La bella dama rió, apartándose enseguida del novelista para atender a sus invitados. Estos fueron al comedor, donde se les sirvió un lunch. En una de sus idas y venidas, la dueña de casa tomó del brazo al escritor y lo llevó hasta el balcón, entablándose el diálogo que sigue:

— Ahora siéntese a mi lado–dijo ella–y renuncie a toda actitud de defensa, porque estoy resuelta a no dejarlo escapar.
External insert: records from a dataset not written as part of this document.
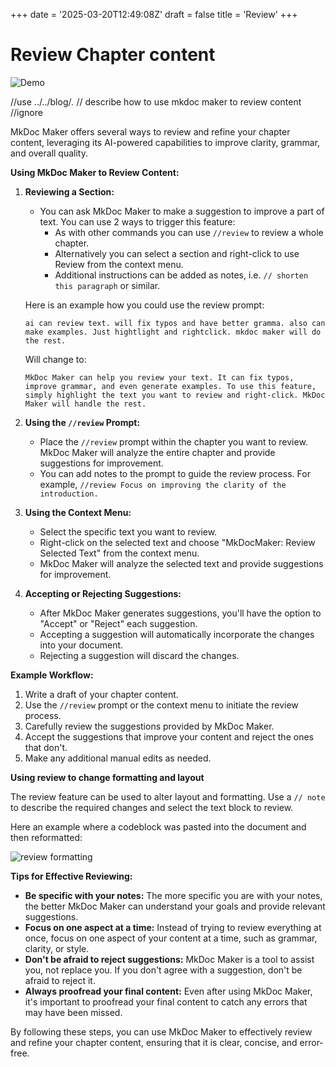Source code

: +++
date = '2025-03-20T12:49:08Z'
draft = false
title = 'Review'
+++

# Review Chapter content

![Demo](/img/features/reviewmess.gif)

//use ../../blog/*.*
// describe how to use mkdoc maker to review content
//ignore

MkDoc Maker offers several ways to review and refine your chapter content, leveraging its AI-powered capabilities to improve clarity, grammar, and overall quality.

**Using MkDoc Maker to Review Content:**

1.  **Reviewing a Section:**

    *   You can ask MkDoc Maker to make a suggestion to improve a part of text. You can use 2 ways to trigger this feature:
        *   As with other commands you can use `//review` to review a whole chapter.
        *   Alternatively you can select a section and right-click to use Review from the context menu.
        *   Additional instructions can be added as notes, i.e. `// shorten this paragraph` or similar.

    Here is an example how you could use the review prompt:

    ```
    ai can review text. will fix typos and have better gramma. also can make examples. Just hightlight and rightclick. mkdoc maker will do the rest.
    ```

    Will change to:

    ```
    MkDoc Maker can help you review your text. It can fix typos, improve grammar, and even generate examples. To use this feature, simply highlight the text you want to review and right-click. MkDoc Maker will handle the rest.
    ```

2.  **Using the `//review` Prompt:**

    *   Place the `//review` prompt within the chapter you want to review. MkDoc Maker will analyze the entire chapter and provide suggestions for improvement.
    *   You can add notes to the prompt to guide the review process. For example, `//review Focus on improving the clarity of the introduction.`

3.  **Using the Context Menu:**

    *   Select the specific text you want to review.
    *   Right-click on the selected text and choose "MkDocMaker: Review Selected Text" from the context menu.
    *   MkDoc Maker will analyze the selected text and provide suggestions for improvement.

4.  **Accepting or Rejecting Suggestions:**

    *   After MkDoc Maker generates suggestions, you'll have the option to "Accept" or "Reject" each suggestion.
    *   Accepting a suggestion will automatically incorporate the changes into your document.
    *   Rejecting a suggestion will discard the changes.

**Example Workflow:**

1.  Write a draft of your chapter content.
2.  Use the `//review` prompt or the context menu to initiate the review process.
3.  Carefully review the suggestions provided by MkDoc Maker.
4.  Accept the suggestions that improve your content and reject the ones that don't.
5.  Make any additional manual edits as needed.

**Using review to change formatting and layout**

The review feature can be used to alter layout and formatting. Use a `// note` to describe the required changes and select the text block to review.

Here an example where a codeblock was pasted into the document and then reformatted:

![review formatting](/img/features/reviewReformat.gif)


**Tips for Effective Reviewing:**

*   **Be specific with your notes:** The more specific you are with your notes, the better MkDoc Maker can understand your goals and provide relevant suggestions.
*   **Focus on one aspect at a time:** Instead of trying to review everything at once, focus on one aspect of your content at a time, such as grammar, clarity, or style.
*   **Don't be afraid to reject suggestions:** MkDoc Maker is a tool to assist you, not replace you. If you don't agree with a suggestion, don't be afraid to reject it.
*   **Always proofread your final content:** Even after using MkDoc Maker, it's important to proofread your final content to catch any errors that may have been missed.

By following these steps, you can use MkDoc Maker to effectively review and refine your chapter content, ensuring that it is clear, concise, and error-free.


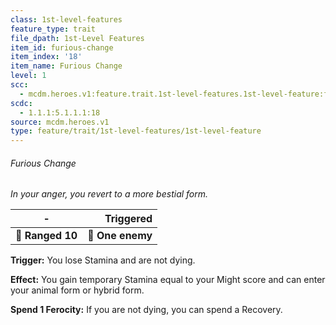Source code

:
 ```yaml
---
class: 1st-level-features
feature_type: trait
file_dpath: 1st-Level Features
item_id: furious-change
item_index: '18'
item_name: Furious Change
level: 1
scc:
  - mcdm.heroes.v1:feature.trait.1st-level-features.1st-level-feature:furious-change
scdc:
  - 1.1.1:5.1.1.1:18
source: mcdm.heroes.v1
type: feature/trait/1st-level-features/1st-level-feature
---
```


###### Furious Change

*In your anger, you revert to a more bestial form.*

| **-**            |    **Triggered** |
| ---------------- | ---------------: |
| **📏 Ranged 10** | **🎯 One enemy** |

**Trigger:** You lose Stamina and are not dying.

**Effect:** You gain temporary Stamina equal to your Might score and can enter your animal form or hybrid form.

**Spend 1 Ferocity:** If you are not dying, you can spend a Recovery.
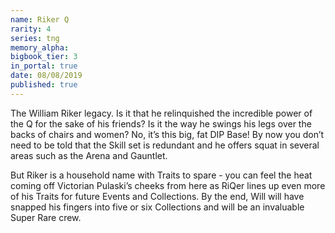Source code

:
 ```yaml
---
name: Riker Q
rarity: 4
series: tng
memory_alpha:
bigbook_tier: 3
in_portal: true
date: 08/08/2019
published: true
---
```


The William Riker legacy. Is it that he relinquished the incredible power of the Q for the sake of his friends? Is it the way he swings his legs over the backs of chairs and women? No, it’s this big, fat DIP Base! By now you don’t need to be told that the Skill set is redundant and he offers squat in several areas such as the Arena and Gauntlet.

But Riker is a household name with Traits to spare - you can feel the heat coming off Victorian Pulaski’s cheeks from here as RiQer lines up even more of his Traits for future Events and Collections. By the end, Will will have snapped his fingers into five or six Collections and will be an invaluable Super Rare crew.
Me dirá sinceramente lo que piensa de mi disertación.

— Le repito–arguyó el escritor–que usted me dio la oportunidad de conocer cosas que ignoraba.

— Despréndase usted de cortesías; lo que le pido es su crítica; que me indique los defectos de mí labor.

— Si eso hiciera, usted me pondría de patitas en la calle.

— ¡Ah! Cree usted que soy una pequeña o me confunde con una actriz… No; yo me dedico a las letras y a su estudio con natural entusiasmo y no por vanidad. Por lo tanto puedo aguantar toda crítica… ¡Créamelo usted!

— Perdone entonces, si le hago una pregunta. ¿No tiene mejor cosa que hacer que dedicarse con entusiasmo a las letras?

— Entiendo —dijo la señora amargamente—; quiere usted significar que debo dedicarme a la cocina… Voy a tranquilizarlo: la cocinera no se aprovecha de un centavo, porque yo me cuido para que no lo haga.

— Perdone, señora, no quise ofenderla–replicó el escritor con amabilidad-; no me refería a la cocina. Quedamos, pues, sin halago, en que la conferencia fue realmente maravillosa.

— Ahora, ya me doy cuenta de que usted tiene algo que decir… sobre mí, sobre mi persona. Si es así, no vacile en hacerlo; me hará usted un favor muy señalado.

— Pues bien, sí. Algo tengo que decirle y es que la compadezco.

— ¿Me compadece usted? — contestó la dama, sorprendida.

— Así es, en efecto.

— ¿Por qué razón?

—Realmente, ya que usted me obligó a declarar mi compasión, sería injusto que me negara a explicarle el motivo de ella. Vea, señora, en tanto usted estaba embebida en la lectura de sus cuartillas, yo la miraba con sumo interés. Observaba que usted es bella, extraordinariamente bella; que usted es fuerte, joven, sana, pictórica de vida. Hice un cálculo sobre el tiempo que le demandó la preparación de conferencia tan notable y de tanto contenido; el que empleó para la consulta de los libros, en observar todos esos cuadros, todas esas esculturas; en obtener todos esos conocimientos estéticos e históricos que nos mostró. Y al hacer la adición, perdóneme usted, señora, mi corazón sintió una opresión, porque pensé: «Dios mío, estas personas que escuchan la conferencia ignoran que realmente lo que oyen es el epitafio de una juventud muerta».